# Rendered images with source text
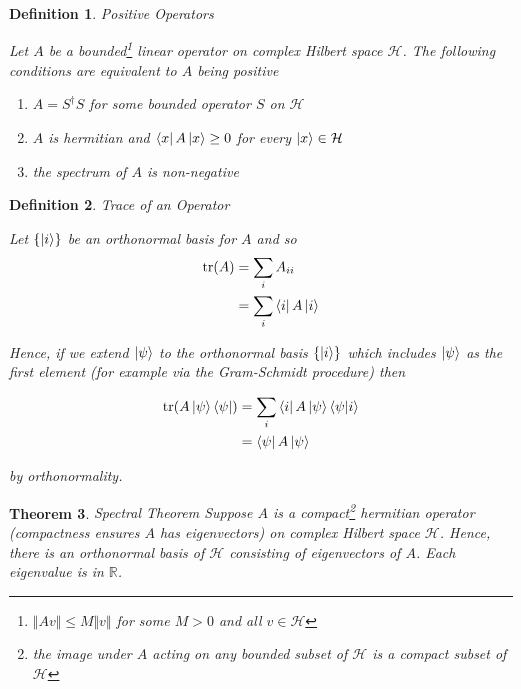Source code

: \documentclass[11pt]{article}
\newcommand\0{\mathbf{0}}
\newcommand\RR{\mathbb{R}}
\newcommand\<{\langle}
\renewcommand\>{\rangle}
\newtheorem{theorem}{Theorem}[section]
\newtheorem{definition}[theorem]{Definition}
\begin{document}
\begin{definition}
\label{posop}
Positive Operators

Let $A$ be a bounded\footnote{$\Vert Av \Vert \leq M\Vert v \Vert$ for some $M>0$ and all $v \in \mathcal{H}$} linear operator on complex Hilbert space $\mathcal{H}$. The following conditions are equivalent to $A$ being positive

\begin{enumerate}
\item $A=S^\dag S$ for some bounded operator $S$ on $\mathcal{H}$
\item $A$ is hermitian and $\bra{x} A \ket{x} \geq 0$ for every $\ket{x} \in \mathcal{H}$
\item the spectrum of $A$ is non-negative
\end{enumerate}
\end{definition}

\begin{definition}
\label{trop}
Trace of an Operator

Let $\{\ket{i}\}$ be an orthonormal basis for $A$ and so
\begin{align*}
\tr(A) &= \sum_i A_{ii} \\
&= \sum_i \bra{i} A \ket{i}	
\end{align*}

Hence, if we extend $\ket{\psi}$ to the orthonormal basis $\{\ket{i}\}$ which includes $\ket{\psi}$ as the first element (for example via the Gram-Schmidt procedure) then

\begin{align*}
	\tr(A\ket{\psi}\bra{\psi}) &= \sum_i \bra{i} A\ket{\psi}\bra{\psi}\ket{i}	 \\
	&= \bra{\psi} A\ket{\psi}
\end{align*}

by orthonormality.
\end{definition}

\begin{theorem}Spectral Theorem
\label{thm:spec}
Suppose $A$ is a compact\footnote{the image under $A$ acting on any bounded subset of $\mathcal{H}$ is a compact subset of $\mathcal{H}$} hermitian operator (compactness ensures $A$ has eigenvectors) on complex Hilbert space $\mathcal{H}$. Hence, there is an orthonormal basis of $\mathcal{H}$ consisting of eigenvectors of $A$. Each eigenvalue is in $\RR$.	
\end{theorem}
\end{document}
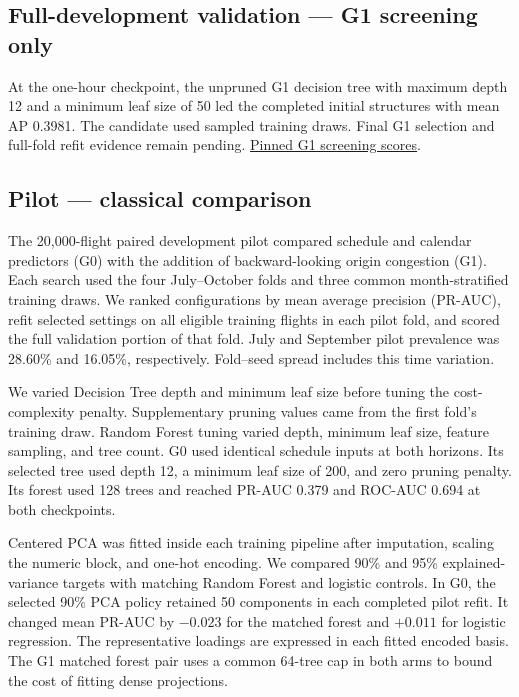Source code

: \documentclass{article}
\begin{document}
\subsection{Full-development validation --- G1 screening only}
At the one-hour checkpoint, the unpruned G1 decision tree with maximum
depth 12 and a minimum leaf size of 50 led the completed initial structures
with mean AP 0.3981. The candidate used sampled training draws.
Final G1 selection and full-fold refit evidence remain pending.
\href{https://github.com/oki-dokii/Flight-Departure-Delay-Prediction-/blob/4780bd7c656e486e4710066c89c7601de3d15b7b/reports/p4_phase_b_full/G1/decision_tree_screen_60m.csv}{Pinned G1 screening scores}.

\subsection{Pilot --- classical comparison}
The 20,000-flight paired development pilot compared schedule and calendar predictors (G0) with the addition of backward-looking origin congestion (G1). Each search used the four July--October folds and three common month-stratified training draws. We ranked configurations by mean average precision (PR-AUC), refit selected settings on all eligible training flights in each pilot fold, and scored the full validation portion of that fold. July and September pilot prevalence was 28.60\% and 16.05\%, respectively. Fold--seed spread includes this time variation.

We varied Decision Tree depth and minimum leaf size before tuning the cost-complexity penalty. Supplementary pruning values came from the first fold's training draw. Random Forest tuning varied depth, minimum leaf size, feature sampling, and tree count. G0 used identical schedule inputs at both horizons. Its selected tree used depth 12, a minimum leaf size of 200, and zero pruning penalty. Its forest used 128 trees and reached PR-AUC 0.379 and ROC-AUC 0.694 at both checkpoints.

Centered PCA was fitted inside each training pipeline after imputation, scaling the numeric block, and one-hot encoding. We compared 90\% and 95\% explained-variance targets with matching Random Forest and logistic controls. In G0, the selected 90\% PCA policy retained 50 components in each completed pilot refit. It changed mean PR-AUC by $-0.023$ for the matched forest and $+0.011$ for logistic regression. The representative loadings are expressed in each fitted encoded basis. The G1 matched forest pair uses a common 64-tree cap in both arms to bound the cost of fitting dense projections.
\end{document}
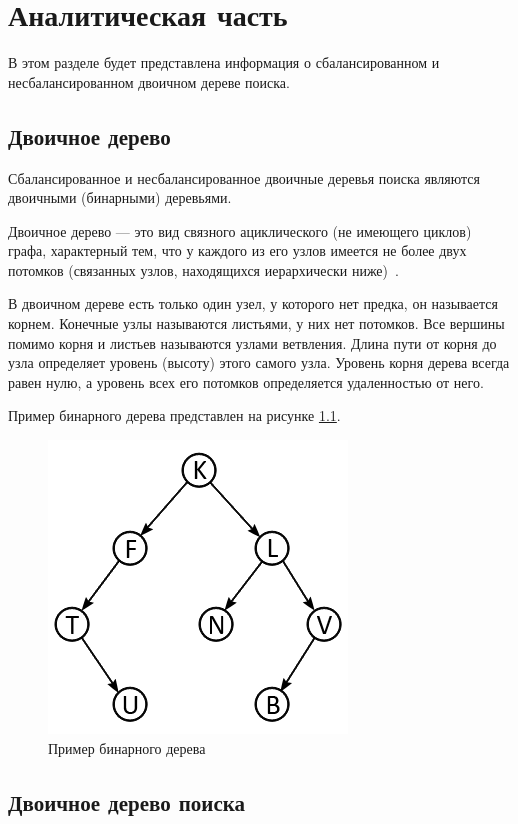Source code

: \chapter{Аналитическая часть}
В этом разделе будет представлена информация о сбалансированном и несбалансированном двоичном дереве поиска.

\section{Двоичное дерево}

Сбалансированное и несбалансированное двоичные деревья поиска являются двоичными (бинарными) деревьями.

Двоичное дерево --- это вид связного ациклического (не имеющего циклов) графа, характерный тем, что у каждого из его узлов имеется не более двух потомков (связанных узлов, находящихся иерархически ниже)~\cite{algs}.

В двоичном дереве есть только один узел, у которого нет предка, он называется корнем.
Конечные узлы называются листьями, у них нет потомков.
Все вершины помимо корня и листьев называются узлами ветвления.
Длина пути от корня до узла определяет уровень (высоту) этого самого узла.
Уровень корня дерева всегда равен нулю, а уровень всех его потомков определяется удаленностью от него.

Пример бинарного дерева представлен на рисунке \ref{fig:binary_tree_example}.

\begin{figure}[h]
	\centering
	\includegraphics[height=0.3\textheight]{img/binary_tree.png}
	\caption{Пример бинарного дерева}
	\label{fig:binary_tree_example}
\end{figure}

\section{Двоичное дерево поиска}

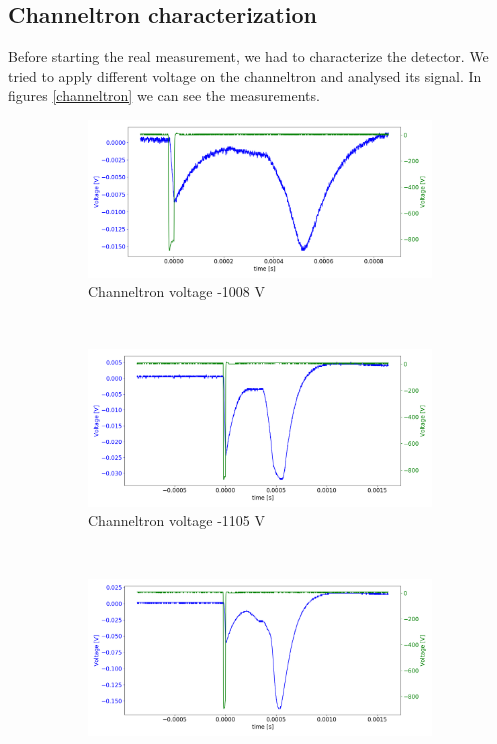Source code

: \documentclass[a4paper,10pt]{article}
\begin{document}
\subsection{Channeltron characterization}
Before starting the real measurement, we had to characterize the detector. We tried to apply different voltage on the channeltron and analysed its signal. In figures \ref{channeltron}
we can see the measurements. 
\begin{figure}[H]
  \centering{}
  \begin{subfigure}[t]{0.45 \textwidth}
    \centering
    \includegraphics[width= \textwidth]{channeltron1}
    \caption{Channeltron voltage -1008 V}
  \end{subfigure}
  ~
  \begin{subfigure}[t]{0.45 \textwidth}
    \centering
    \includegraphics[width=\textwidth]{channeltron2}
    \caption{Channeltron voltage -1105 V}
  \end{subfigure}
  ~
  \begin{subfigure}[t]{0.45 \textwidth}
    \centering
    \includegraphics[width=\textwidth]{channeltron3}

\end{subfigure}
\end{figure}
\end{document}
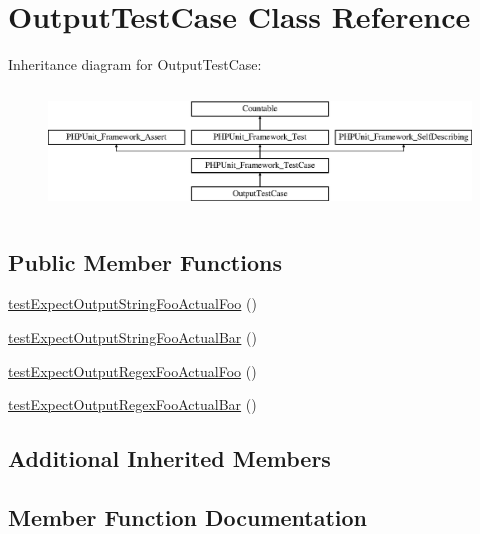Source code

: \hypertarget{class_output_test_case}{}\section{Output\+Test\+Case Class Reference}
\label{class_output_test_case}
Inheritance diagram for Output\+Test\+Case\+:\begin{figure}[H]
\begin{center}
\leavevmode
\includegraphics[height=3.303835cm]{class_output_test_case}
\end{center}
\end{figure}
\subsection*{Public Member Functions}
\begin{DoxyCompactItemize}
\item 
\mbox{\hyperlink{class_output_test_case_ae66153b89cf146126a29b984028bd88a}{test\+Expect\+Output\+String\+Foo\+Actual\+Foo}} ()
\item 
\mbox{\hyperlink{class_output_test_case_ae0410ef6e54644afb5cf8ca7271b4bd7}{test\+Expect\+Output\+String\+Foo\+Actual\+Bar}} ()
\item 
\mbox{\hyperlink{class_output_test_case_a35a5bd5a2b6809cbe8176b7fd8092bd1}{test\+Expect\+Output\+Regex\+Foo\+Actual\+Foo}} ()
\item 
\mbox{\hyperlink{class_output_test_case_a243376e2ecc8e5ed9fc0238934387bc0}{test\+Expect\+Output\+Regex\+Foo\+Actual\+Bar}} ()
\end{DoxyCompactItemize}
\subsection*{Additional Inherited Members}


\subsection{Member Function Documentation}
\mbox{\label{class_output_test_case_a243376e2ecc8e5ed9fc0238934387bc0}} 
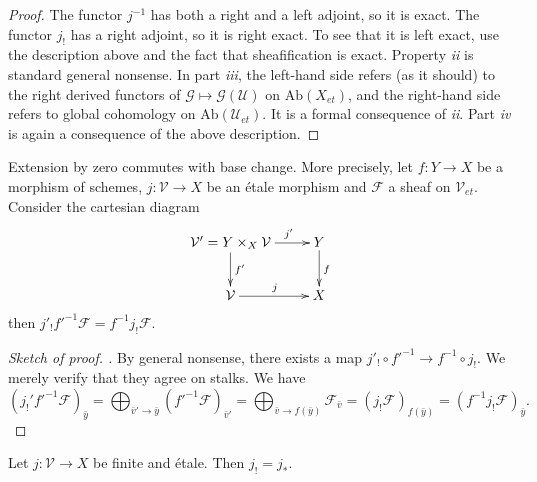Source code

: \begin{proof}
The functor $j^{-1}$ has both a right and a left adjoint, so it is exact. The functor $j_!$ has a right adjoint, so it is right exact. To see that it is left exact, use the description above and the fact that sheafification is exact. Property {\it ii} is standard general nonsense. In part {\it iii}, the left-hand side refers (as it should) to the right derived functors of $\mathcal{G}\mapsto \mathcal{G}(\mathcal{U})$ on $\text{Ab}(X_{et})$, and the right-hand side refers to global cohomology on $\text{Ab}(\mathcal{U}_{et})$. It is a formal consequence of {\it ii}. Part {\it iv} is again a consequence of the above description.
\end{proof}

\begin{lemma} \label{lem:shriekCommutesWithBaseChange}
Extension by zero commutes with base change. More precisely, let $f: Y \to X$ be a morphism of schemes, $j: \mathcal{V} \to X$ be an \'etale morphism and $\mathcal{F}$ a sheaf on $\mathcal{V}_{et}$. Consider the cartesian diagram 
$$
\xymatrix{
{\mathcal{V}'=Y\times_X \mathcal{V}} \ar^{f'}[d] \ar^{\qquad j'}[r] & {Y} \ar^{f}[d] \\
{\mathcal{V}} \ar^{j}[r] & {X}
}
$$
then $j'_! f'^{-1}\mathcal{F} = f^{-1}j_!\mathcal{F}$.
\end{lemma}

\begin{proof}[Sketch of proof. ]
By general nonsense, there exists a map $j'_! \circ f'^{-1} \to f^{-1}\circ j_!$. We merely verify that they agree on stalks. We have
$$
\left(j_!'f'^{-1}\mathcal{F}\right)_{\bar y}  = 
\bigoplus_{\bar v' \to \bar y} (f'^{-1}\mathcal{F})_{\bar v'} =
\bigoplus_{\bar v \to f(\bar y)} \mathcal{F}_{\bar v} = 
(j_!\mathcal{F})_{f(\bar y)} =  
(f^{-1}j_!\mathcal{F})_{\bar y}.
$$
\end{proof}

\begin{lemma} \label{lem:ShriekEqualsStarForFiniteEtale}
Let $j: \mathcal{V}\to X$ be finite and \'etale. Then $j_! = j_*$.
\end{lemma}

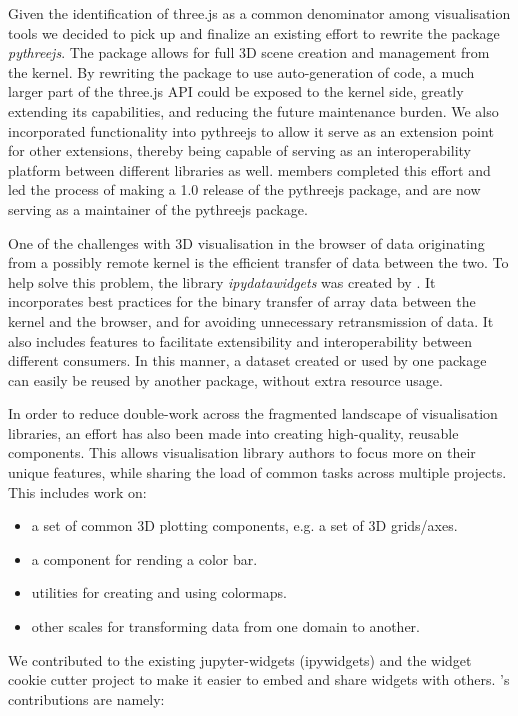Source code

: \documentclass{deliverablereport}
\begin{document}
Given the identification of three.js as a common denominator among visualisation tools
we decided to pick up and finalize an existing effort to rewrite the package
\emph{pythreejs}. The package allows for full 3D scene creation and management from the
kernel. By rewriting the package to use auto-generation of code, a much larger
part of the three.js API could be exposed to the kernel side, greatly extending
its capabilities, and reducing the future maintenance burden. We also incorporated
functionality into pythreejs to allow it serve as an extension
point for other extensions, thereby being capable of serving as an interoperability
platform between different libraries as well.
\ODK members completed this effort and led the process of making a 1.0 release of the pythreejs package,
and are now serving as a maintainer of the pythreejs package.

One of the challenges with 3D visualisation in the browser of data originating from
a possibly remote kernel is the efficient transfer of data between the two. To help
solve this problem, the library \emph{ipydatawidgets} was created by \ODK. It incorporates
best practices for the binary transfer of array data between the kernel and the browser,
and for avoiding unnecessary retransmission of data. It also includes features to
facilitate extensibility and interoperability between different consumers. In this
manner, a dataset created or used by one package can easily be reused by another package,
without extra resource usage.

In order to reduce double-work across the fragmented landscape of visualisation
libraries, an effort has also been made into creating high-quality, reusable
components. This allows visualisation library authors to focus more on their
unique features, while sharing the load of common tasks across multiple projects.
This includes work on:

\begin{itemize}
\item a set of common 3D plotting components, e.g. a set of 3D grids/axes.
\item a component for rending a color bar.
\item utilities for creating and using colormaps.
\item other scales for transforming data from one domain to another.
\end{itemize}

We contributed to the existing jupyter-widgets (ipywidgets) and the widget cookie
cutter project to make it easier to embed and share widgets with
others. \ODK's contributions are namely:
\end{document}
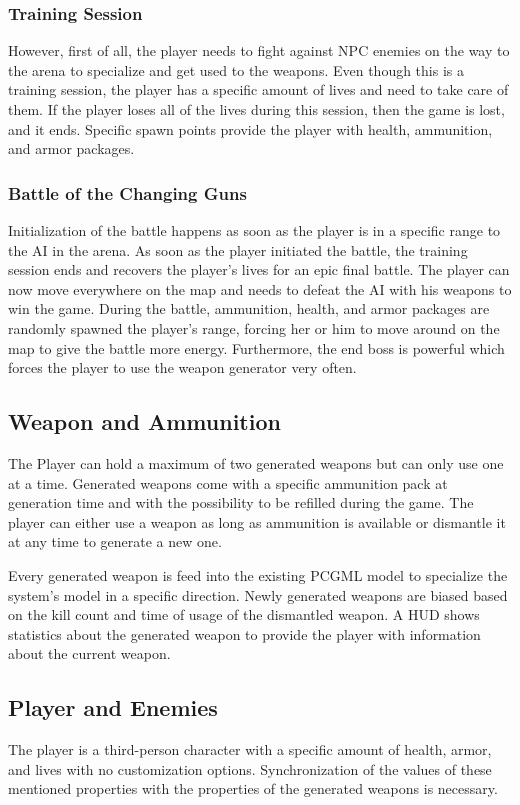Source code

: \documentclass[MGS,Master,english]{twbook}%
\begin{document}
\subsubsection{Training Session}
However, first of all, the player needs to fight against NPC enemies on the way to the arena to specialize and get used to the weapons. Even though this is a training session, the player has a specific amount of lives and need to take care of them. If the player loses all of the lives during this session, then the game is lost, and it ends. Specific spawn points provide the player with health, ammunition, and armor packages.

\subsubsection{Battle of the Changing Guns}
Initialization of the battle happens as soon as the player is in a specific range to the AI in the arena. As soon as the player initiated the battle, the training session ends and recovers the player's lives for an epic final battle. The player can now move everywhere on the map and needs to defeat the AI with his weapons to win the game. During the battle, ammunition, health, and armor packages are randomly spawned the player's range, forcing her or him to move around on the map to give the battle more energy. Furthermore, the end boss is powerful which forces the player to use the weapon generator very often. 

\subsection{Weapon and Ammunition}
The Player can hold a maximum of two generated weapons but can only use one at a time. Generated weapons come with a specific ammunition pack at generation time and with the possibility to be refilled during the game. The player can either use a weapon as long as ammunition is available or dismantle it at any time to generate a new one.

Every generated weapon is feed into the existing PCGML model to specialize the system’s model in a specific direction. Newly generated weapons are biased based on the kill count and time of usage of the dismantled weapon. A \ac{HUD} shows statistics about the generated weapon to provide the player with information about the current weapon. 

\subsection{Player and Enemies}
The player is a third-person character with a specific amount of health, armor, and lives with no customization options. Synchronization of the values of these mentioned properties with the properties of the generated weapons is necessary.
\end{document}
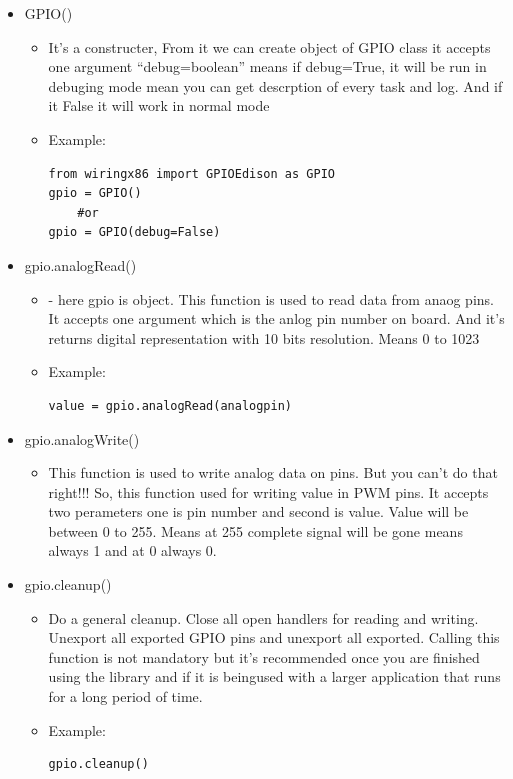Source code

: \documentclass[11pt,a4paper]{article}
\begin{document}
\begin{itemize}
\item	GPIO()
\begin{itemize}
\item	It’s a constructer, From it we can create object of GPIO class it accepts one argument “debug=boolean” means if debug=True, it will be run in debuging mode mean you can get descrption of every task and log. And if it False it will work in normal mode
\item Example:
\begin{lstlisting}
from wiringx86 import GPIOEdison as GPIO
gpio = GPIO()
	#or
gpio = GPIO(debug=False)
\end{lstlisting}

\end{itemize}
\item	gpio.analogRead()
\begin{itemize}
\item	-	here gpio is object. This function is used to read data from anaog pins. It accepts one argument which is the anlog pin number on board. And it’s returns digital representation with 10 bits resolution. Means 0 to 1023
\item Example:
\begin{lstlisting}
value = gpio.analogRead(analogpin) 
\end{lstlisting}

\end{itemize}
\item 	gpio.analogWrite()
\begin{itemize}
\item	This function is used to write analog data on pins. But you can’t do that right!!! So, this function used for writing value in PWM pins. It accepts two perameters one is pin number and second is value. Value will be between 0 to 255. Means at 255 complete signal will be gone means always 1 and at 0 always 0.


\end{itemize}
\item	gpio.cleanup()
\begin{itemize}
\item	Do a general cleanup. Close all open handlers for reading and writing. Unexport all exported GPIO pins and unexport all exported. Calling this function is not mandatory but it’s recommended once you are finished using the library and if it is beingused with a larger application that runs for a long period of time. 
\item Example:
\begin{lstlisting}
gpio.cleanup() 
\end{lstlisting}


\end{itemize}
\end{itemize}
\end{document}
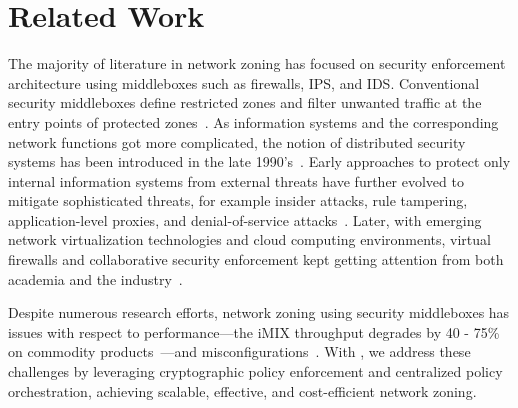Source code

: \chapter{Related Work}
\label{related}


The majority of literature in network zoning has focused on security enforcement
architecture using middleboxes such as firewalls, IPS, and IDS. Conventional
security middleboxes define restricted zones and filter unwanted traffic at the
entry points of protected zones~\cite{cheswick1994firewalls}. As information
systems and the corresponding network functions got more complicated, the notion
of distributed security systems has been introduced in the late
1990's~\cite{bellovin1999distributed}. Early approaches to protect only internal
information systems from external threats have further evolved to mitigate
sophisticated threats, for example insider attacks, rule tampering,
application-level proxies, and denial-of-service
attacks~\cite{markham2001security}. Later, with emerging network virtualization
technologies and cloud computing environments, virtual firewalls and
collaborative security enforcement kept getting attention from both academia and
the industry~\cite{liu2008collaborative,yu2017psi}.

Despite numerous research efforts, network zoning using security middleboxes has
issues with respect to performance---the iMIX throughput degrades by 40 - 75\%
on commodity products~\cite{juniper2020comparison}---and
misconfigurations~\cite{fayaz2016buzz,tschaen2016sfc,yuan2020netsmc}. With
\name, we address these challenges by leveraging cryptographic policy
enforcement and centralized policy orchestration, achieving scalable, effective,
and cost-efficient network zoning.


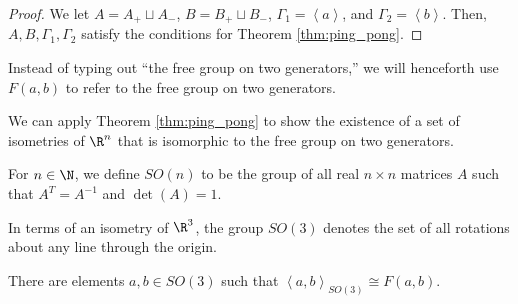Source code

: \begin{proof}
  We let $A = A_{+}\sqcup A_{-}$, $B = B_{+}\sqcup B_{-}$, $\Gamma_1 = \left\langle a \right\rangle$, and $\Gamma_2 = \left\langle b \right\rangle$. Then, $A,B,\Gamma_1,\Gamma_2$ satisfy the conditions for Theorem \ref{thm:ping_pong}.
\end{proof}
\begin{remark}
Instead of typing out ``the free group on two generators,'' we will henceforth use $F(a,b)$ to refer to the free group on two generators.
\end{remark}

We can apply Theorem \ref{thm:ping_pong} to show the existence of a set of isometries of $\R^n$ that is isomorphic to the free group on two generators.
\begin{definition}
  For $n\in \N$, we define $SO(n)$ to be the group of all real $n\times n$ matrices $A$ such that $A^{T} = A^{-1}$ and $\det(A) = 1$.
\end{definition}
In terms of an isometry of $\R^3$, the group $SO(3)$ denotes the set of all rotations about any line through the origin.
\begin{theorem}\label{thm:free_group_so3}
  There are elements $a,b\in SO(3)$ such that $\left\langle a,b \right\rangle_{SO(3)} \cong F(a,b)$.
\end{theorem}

# Description of the task
Out of the data above, give again only the lines starting at the one holding "its capabilities, and" and ending at the one holding "solve this problem, the", unchanged.

# Solved exercise
its capabilities, and reducing the future maintenance burden. We also incorporated
functionality into pythreejs to allow it serve as an extension
point for other extensions, thereby being capable of serving as an interoperability
platform between different libraries as well.
\ODK members completed this effort and led the process of making a 1.0 release of the pythreejs package,
and are now serving as a maintainer of the pythreejs package.

One of the challenges with 3D visualisation in the browser of data originating from
a possibly remote kernel is the efficient transfer of data between the two. To help
solve this problem, the library \emph{ipydatawidgets} was created by \ODK. It incorporates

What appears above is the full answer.